• Work to complete: Copy the entries that appear below in full, leaving out any picture among them.

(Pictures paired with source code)
<<<<

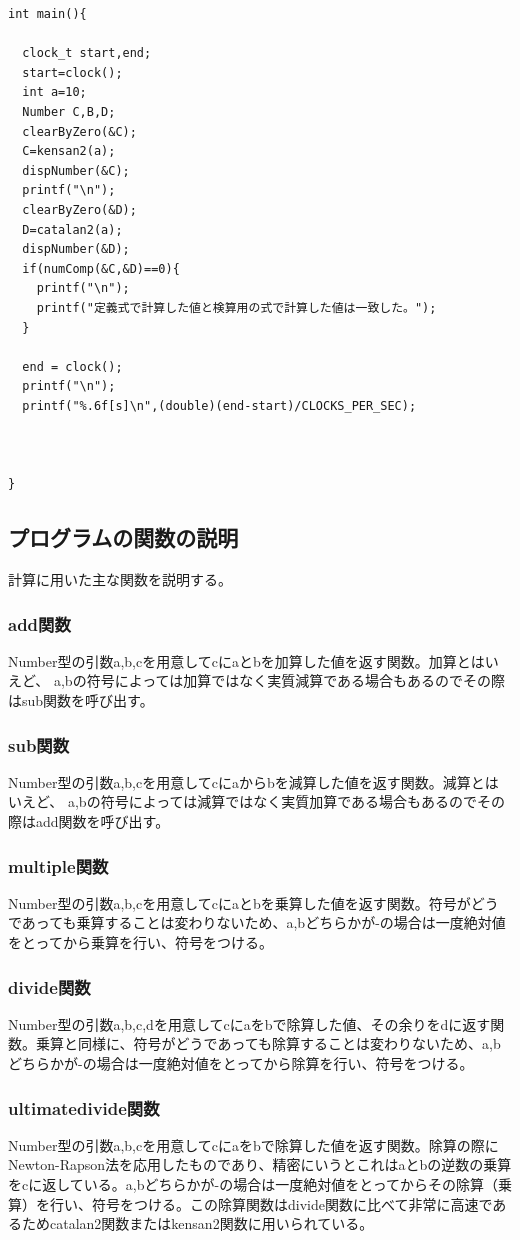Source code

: \documentclass[a4j,dvipdfmx,titlepage]{jarticle}
\begin{document}
\begin{lstlisting}[caption=今回作成したC言語プログラム,label=program]
int main(){

  clock_t start,end;
  start=clock();
  int a=10;
  Number C,B,D;
  clearByZero(&C); 
  C=kensan2(a);
  dispNumber(&C);
  printf("\n"); 
  clearByZero(&D);
  D=catalan2(a);
  dispNumber(&D);
  if(numComp(&C,&D)==0){
    printf("\n");
    printf("定義式で計算した値と検算用の式で計算した値は一致した。");
  }  

  end = clock();
  printf("\n");
  printf("%.6f[s]\n",(double)(end-start)/CLOCKS_PER_SEC);
  

  
}  
\end{lstlisting}

\subsection{プログラムの関数の説明}
計算に用いた主な関数を説明する。
\subsubsection{add関数}
Number型の引数a,b,cを用意してcにaとbを加算した値を返す関数。加算とはいえど、
a,bの符号によっては加算ではなく実質減算である場合もあるのでその際はsub関数を呼び出す。
\subsubsection{sub関数}
Number型の引数a,b,cを用意してcにaからbを減算した値を返す関数。減算とはいえど、
a,bの符号によっては減算ではなく実質加算である場合もあるのでその際はadd関数を呼び出す。
\subsubsection{multiple関数}
Number型の引数a,b,cを用意してcにaとbを乗算した値を返す関数。符号がどうであっても乗算することは変わりないため、a,bどちらかが-の場合は一度絶対値をとってから乗算を行い、符号をつける。

\subsubsection{divide関数}
Number型の引数a,b,c,dを用意してcにaをbで除算した値、その余りをdに返す関数。乗算と同様に、符号がどうであっても除算することは変わりないため、a,bどちらかが-の場合は一度絶対値をとってから除算を行い、符号をつける。
\subsubsection{ultimatedivide関数}
Number型の引数a,b,cを用意してcにaをbで除算した値を返す関数。除算の際にNewton-Rapson法を応用したものであり、精密にいうとこれはaとbの逆数の乗算をcに返している。a,bどちらかが-の場合は一度絶対値をとってからその除算（乗算）を行い、符号をつける。この除算関数はdivide関数に比べて非常に高速であるためcatalan2関数またはkensan2関数に用いられている。
\end{document}
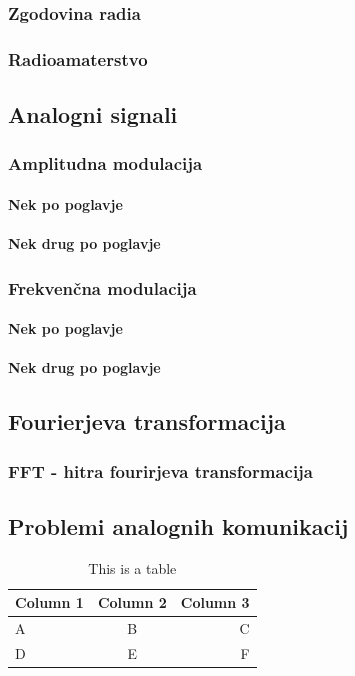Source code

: \documentclass[12pt]{report}
\begin{document}
\subsubsection{Zgodovina radia}
\subsubsection{Radioamaterstvo}
\subsection{Analogni signali}
\subsubsection{Amplitudna modulacija}
\paragraph{Nek po poglavje}
\paragraph{Nek drug po poglavje}
\subsubsection{Frekvenčna modulacija}
\paragraph{Nek po poglavje}
\paragraph{Nek drug po poglavje}

\newpage
\subsection{Fourierjeva transformacija}
\subsubsection{FFT - hitra fourirjeva transformacija}
\subsection{Problemi analognih komunikacij}
\begin{table}[h]
    \centering
    \caption{This is a table}
    \begin{tabular}{lcr}
      \hline
      Column 1 & Column 2 & Column 3 \\
      \hline
      A & B & C \\
      D & E & F \\
      \hline
    \end{tabular}
    \label{tab:table}
\end{table}  
\end{document}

>>>>

• Expected answer:
Source code

: \documentclass[a4j,dvipdfmx,titlepage]{jarticle}
\begin{document}
\begin{lstlisting}[caption=今回作成したC言語プログラム,label=program]
int main(){

  clock_t start,end;
  start=clock();
  int a=10;
  Number C,B,D;
  clearByZero(&C); 
  C=kensan2(a);
  dispNumber(&C);
  printf("\n"); 
  clearByZero(&D);
  D=catalan2(a);
  dispNumber(&D);
  if(numComp(&C,&D)==0){
    printf("\n");
    printf("定義式で計算した値と検算用の式で計算した値は一致した。");
  }  

  end = clock();
  printf("\n");
  printf("%.6f[s]\n",(double)(end-start)/CLOCKS_PER_SEC);
  

  
}  
\end{lstlisting}

\subsection{プログラムの関数の説明}
計算に用いた主な関数を説明する。
\subsubsection{add関数}
Number型の引数a,b,cを用意してcにaとbを加算した値を返す関数。加算とはいえど、
a,bの符号によっては加算ではなく実質減算である場合もあるのでその際はsub関数を呼び出す。
\subsubsection{sub関数}
Number型の引数a,b,cを用意してcにaからbを減算した値を返す関数。減算とはいえど、
a,bの符号によっては減算ではなく実質加算である場合もあるのでその際はadd関数を呼び出す。
\subsubsection{multiple関数}
Number型の引数a,b,cを用意してcにaとbを乗算した値を返す関数。符号がどうであっても乗算することは変わりないため、a,bどちらかが-の場合は一度絶対値をとってから乗算を行い、符号をつける。

\subsubsection{divide関数}
Number型の引数a,b,c,dを用意してcにaをbで除算した値、その余りをdに返す関数。乗算と同様に、符号がどうであっても除算することは変わりないため、a,bどちらかが-の場合は一度絶対値をとってから除算を行い、符号をつける。
\subsubsection{ultimatedivide関数}
Number型の引数a,b,cを用意してcにaをbで除算した値を返す関数。除算の際にNewton-Rapson法を応用したものであり、精密にいうとこれはaとbの逆数の乗算をcに返している。a,bどちらかが-の場合は一度絶対値をとってからその除算（乗算）を行い、符号をつける。この除算関数はdivide関数に比べて非常に高速であるためcatalan2関数またはkensan2関数に用いられている。
\end{document}
Source code

: \documentclass[12pt]{report}
\begin{document}
\subsubsection{Zgodovina radia}
\subsubsection{Radioamaterstvo}
\subsection{Analogni signali}
\subsubsection{Amplitudna modulacija}
\paragraph{Nek po poglavje}
\paragraph{Nek drug po poglavje}
\subsubsection{Frekvenčna modulacija}
\paragraph{Nek po poglavje}
\paragraph{Nek drug po poglavje}

\newpage
\subsection{Fourierjeva transformacija}
\subsubsection{FFT - hitra fourirjeva transformacija}
\subsection{Problemi analognih komunikacij}
\begin{table}[h]
    \centering
    \caption{This is a table}
    \begin{tabular}{lcr}
      \hline
      Column 1 & Column 2 & Column 3 \\
      \hline
      A & B & C \\
      D & E & F \\
      \hline
    \end{tabular}
    \label{tab:table}
\end{table}  
\end{document}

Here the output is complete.